LORD OF THE APES
WANDERINGS THROUGH THE WORLD OF PRIMATES

Thursday, May 23

Is there really such a thing as a spandrel?

While engaging in a bit of background research for last week's post, I stumbled upon a discussion of spandrels on one of my favorite blogs. When discussing the validity of evolutionary theories and evolutionary psychology in general, spandrels come up fairly often because they are usually red herrings. If a trait is a spandrel, and did not develop in an adaptive way, applying adaptive logic to it in order to justify your theory could undermine your work.

The article I linked to mentions the spandrel of blood color. As far as anyone knows blood doesn't appear red for any adaptive reason, it's just the color imparted by the iron element in hemoglobin. But hold on: the redness of inflamed or swollen tissues is absolutely used adaptively, in primate reproductive swelling, which I can't seem to stop referring back to.

The swellings themselves are certainly not spandrels; in baboons the swellings appear on their rumps, but in geladas swellings appear on their chests. Geladas are perhaps best knows by this trait, having been nicknamed the "bleeding heart baboons" (another of my favorite blogs). In each species the swellings appear in the most visible location. If these traits are adaptive and rely upon the redness of blood, can blood color still be a spandrel?

The real answer is that it doesn't really matter. Adaptive traits and spandrels are all evolving in concert with each other over the course of thousands and millions of years. None of these traits are independent, they are all inexorably intertwined (which is exactly why there are so many adaptive traits that rely on the bright redness of blood function). This is one of the most important lessons of ethology.

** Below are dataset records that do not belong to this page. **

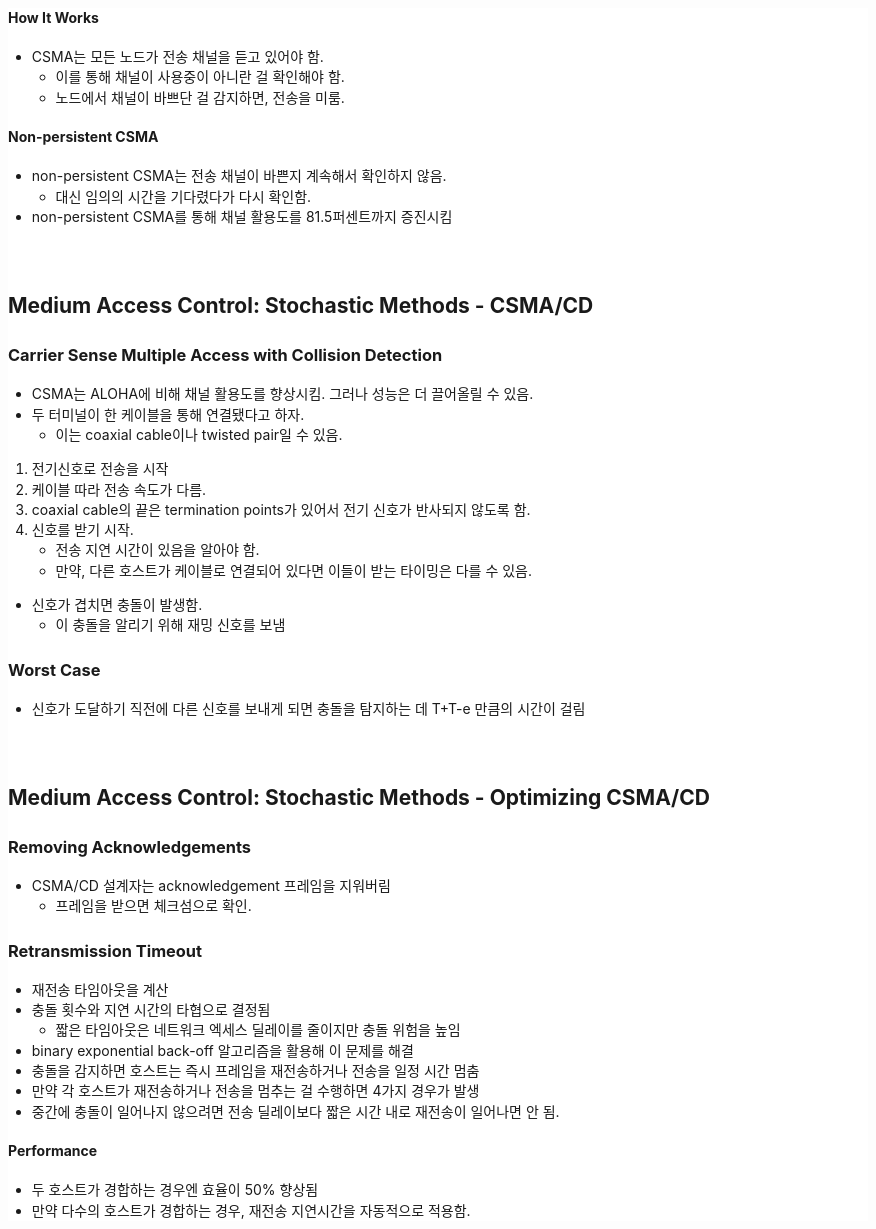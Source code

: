 #### How It Works
* CSMA는 모든 노드가 전송 채널을 듣고 있어야 함.
    - 이를 통해 채널이 사용중이 아니란 걸 확인해야 함.
    - 노드에서 채널이 바쁘단 걸 감지하면, 전송을 미룸.

#### Non-persistent CSMA
* non-persistent CSMA는 전송 채널이 바쁜지 계속해서 확인하지 않음.
    - 대신 임의의 시간을 기다렸다가 다시 확인함.
* non-persistent CSMA를 통해 채널 활용도를 81.5퍼센트까지 증진시킴

<br>

## Medium Access Control: Stochastic Methods - CSMA/CD
### Carrier Sense Multiple Access with Collision Detection
* CSMA는 ALOHA에 비해 채널 활용도를 향상시킴. 그러나 성능은 더 끌어올릴 수 있음.
* 두 터미널이 한 케이블을 통해 연결됐다고 하자.
    - 이는 coaxial cable이나 twisted pair일 수 있음.

1. 전기신호로 전송을 시작
2. 케이블 따라 전송 속도가 다름.
3. coaxial cable의 끝은 termination points가 있어서 전기 신호가 반사되지 않도록 함.
4. 신호를 받기 시작.
    - 전송 지연 시간이 있음을 알아야 함.
    - 만약, 다른 호스트가 케이블로 연결되어 있다면 이들이 받는 타이밍은 다를 수 있음.

* 신호가 겹치면 충돌이 발생함.
    - 이 충돌을 알리기 위해 재밍 신호를 보냄

### Worst Case
* 신호가 도달하기 직전에 다른 신호를 보내게 되면 충돌을 탐지하는 데 T+T-e 만큼의 시간이 걸림

<br>

## Medium Access Control: Stochastic Methods - Optimizing CSMA/CD
### Removing Acknowledgements
* CSMA/CD 설계자는 acknowledgement 프레임을 지워버림
    - 프레임을 받으면 체크섬으로 확인.

### Retransmission Timeout
* 재전송 타임아웃을 계산
* 충돌 횟수와 지연 시간의 타협으로 결정됨
    - 짧은 타임아웃은 네트워크 엑세스 딜레이를 줄이지만 충돌 위험을 높임
* binary exponential back-off 알고리즘을 활용해 이 문제를 해결
* 충돌을 감지하면 호스트는 즉시 프레임을 재전송하거나 전송을 일정 시간 멈춤
* 만약 각 호스트가 재전송하거나 전송을 멈추는 걸 수행하면 4가지 경우가 발생
* 중간에 충돌이 일어나지 않으려면 전송 딜레이보다 짧은 시간 내로 재전송이 일어나면 안 됨.

#### Performance
* 두 호스트가 경합하는 경우엔 효율이 50% 향상됨
* 만약 다수의 호스트가 경합하는 경우, 재전송 지연시간을 자동적으로 적용함.
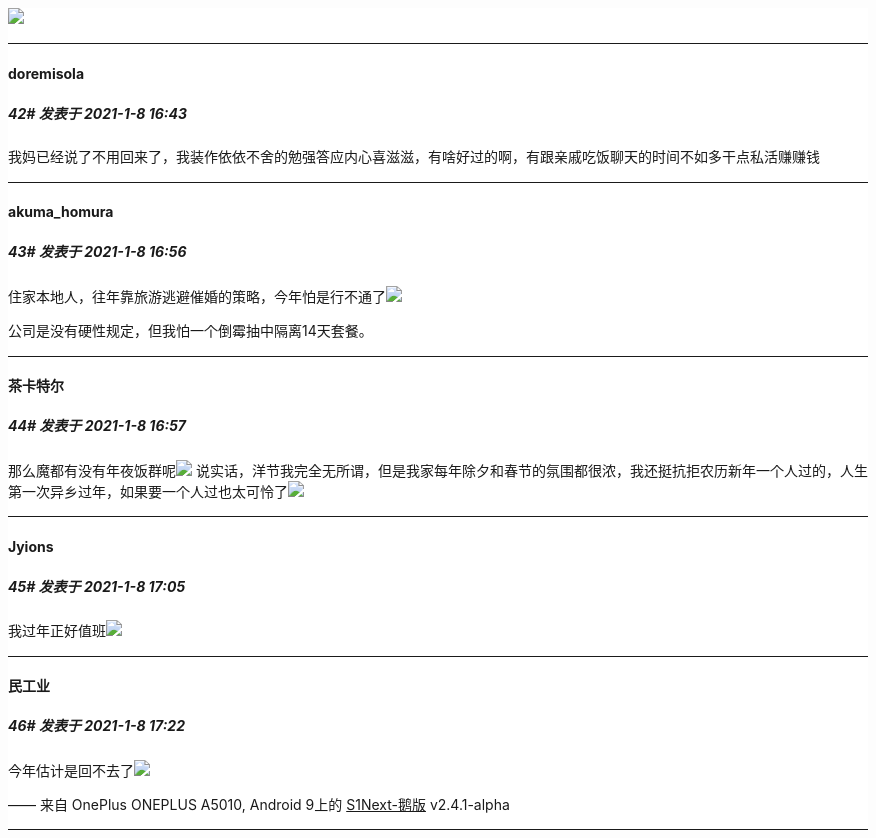 
<img src="https://static.saraba1st.com/image/smiley/face2017/067.png" referrerpolicy="no-referrer">


-----

####  doremisola  
##### 42#       发表于 2021-1-8 16:43


我妈已经说了不用回来了，我装作依依不舍的勉强答应内心喜滋滋，有啥好过的啊，有跟亲戚吃饭聊天的时间不如多干点私活赚赚钱


-----

####  akuma_homura  
##### 43#       发表于 2021-1-8 16:56


住家本地人，往年靠旅游逃避催婚的策略，今年怕是行不通了<img src="https://static.saraba1st.com/image/smiley/face2017/009.gif" referrerpolicy="no-referrer">

公司是没有硬性规定，但我怕一个倒霉抽中隔离14天套餐。


-----

####  茶卡特尔  
##### 44#       发表于 2021-1-8 16:57


那么魔都有没有年夜饭群呢<img src="https://static.saraba1st.com/image/smiley/face2017/093.png" referrerpolicy="no-referrer">
说实话，洋节我完全无所谓，但是我家每年除夕和春节的氛围都很浓，我还挺抗拒农历新年一个人过的，人生第一次异乡过年，如果要一个人过也太可怜了<img src="https://static.saraba1st.com/image/smiley/face2017/099.png" referrerpolicy="no-referrer">


-----

####  Jyions  
##### 45#       发表于 2021-1-8 17:05


我过年正好值班<img src="https://static.saraba1st.com/image/smiley/face2017/037.png" referrerpolicy="no-referrer">


-----

####  民工业  
##### 46#       发表于 2021-1-8 17:22


今年估计是回不去了<img src="https://static.saraba1st.com/image/smiley/face2017/019.png" referrerpolicy="no-referrer">

—— 来自 OnePlus ONEPLUS A5010, Android 9上的 [S1Next-鹅版](https://github.com/ykrank/S1-Next/releases) v2.4.1-alpha


-----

Gould and Lewontin, the the creators of the spandrel theory, wished to classify traits as spandrels or not spandrels. Spandrel traits can be found along all avenues of evolutionary biology, not just psychology. For instance, reproductive swellings in primates rely on both biology and psychology. Given the previously discussed risks of misapplying evolutionary psychology, focusing on spandrels just isn't a particularly useful or efficient way for an evolutionary psychologist to spend their time.

1 comment:

  1. Distinctions between adaptive and non-adaptive features of organisms are not qualitatively meaningful. It's really a scale of the level of detailed information that's required to determine whether an organism with a particular phenotype is going to produce more offspring. In many cases, it is useful to think of things as either selection-driven or products of genetic drift, but it's a mistake to think there's a clear-cut distinction between the two.